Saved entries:
==*==

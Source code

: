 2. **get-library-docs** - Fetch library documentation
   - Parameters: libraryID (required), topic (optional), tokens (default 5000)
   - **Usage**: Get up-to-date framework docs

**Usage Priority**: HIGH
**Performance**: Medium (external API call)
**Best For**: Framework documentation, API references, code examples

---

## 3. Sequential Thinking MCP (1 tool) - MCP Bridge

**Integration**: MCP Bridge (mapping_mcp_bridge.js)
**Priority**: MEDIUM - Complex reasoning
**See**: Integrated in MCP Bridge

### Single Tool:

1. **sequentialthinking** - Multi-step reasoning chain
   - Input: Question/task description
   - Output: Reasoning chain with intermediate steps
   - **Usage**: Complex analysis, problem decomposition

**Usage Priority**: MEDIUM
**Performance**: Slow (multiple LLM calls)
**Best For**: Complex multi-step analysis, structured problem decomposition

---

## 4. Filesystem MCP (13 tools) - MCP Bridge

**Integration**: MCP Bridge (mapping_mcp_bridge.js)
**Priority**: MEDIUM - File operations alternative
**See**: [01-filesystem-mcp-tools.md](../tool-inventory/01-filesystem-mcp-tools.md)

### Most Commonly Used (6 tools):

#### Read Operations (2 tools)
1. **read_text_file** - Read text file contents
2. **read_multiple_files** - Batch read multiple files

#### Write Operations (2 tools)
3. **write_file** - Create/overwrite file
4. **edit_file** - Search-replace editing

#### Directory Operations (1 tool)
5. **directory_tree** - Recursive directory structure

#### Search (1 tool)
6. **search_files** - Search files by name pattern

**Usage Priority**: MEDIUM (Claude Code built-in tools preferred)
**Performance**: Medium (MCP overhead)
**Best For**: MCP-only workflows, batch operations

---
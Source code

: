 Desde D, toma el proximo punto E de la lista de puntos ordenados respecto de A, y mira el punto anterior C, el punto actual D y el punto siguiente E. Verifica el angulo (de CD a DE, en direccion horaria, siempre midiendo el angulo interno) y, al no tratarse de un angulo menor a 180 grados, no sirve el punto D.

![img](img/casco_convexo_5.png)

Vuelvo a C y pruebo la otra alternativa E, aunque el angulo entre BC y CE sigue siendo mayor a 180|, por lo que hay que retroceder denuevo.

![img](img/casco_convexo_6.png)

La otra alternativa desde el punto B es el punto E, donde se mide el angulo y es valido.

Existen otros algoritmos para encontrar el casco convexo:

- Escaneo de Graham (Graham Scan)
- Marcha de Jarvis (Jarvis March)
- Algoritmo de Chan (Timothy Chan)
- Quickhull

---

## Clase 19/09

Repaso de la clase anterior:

==*==

Exercise brief:
Would you write out all the records exactly as they read?

Response to this exercise:
Source code

: 2. **get-library-docs** - Fetch library documentation
   - Parameters: libraryID (required), topic (optional), tokens (default 5000)
   - **Usage**: Get up-to-date framework docs

**Usage Priority**: HIGH
**Performance**: Medium (external API call)
**Best For**: Framework documentation, API references, code examples

---

## 3. Sequential Thinking MCP (1 tool) - MCP Bridge

**Integration**: MCP Bridge (mapping_mcp_bridge.js)
**Priority**: MEDIUM - Complex reasoning
**See**: Integrated in MCP Bridge

### Single Tool:

1. **sequentialthinking** - Multi-step reasoning chain
   - Input: Question/task description
   - Output: Reasoning chain with intermediate steps
   - **Usage**: Complex analysis, problem decomposition

**Usage Priority**: MEDIUM
**Performance**: Slow (multiple LLM calls)
**Best For**: Complex multi-step analysis, structured problem decomposition

---

## 4. Filesystem MCP (13 tools) - MCP Bridge

**Integration**: MCP Bridge (mapping_mcp_bridge.js)
**Priority**: MEDIUM - File operations alternative
**See**: [01-filesystem-mcp-tools.md](../tool-inventory/01-filesystem-mcp-tools.md)

### Most Commonly Used (6 tools):

#### Read Operations (2 tools)
1. **read_text_file** - Read text file contents
2. **read_multiple_files** - Batch read multiple files

#### Write Operations (2 tools)
3. **write_file** - Create/overwrite file
4. **edit_file** - Search-replace editing

#### Directory Operations (1 tool)
5. **directory_tree** - Recursive directory structure

#### Search (1 tool)
6. **search_files** - Search files by name pattern

**Usage Priority**: MEDIUM (Claude Code built-in tools preferred)
**Performance**: Medium (MCP overhead)
**Best For**: MCP-only workflows, batch operations

---
Source code

: Desde D, toma el proximo punto E de la lista de puntos ordenados respecto de A, y mira el punto anterior C, el punto actual D y el punto siguiente E. Verifica el angulo (de CD a DE, en direccion horaria, siempre midiendo el angulo interno) y, al no tratarse de un angulo menor a 180 grados, no sirve el punto D.

![img](img/casco_convexo_5.png)

Vuelvo a C y pruebo la otra alternativa E, aunque el angulo entre BC y CE sigue siendo mayor a 180|, por lo que hay que retroceder denuevo.

![img](img/casco_convexo_6.png)

La otra alternativa desde el punto B es el punto E, donde se mide el angulo y es valido.

Existen otros algoritmos para encontrar el casco convexo:

- Escaneo de Graham (Graham Scan)
- Marcha de Jarvis (Jarvis March)
- Algoritmo de Chan (Timothy Chan)
- Quickhull

---

## Clase 19/09

Repaso de la clase anterior:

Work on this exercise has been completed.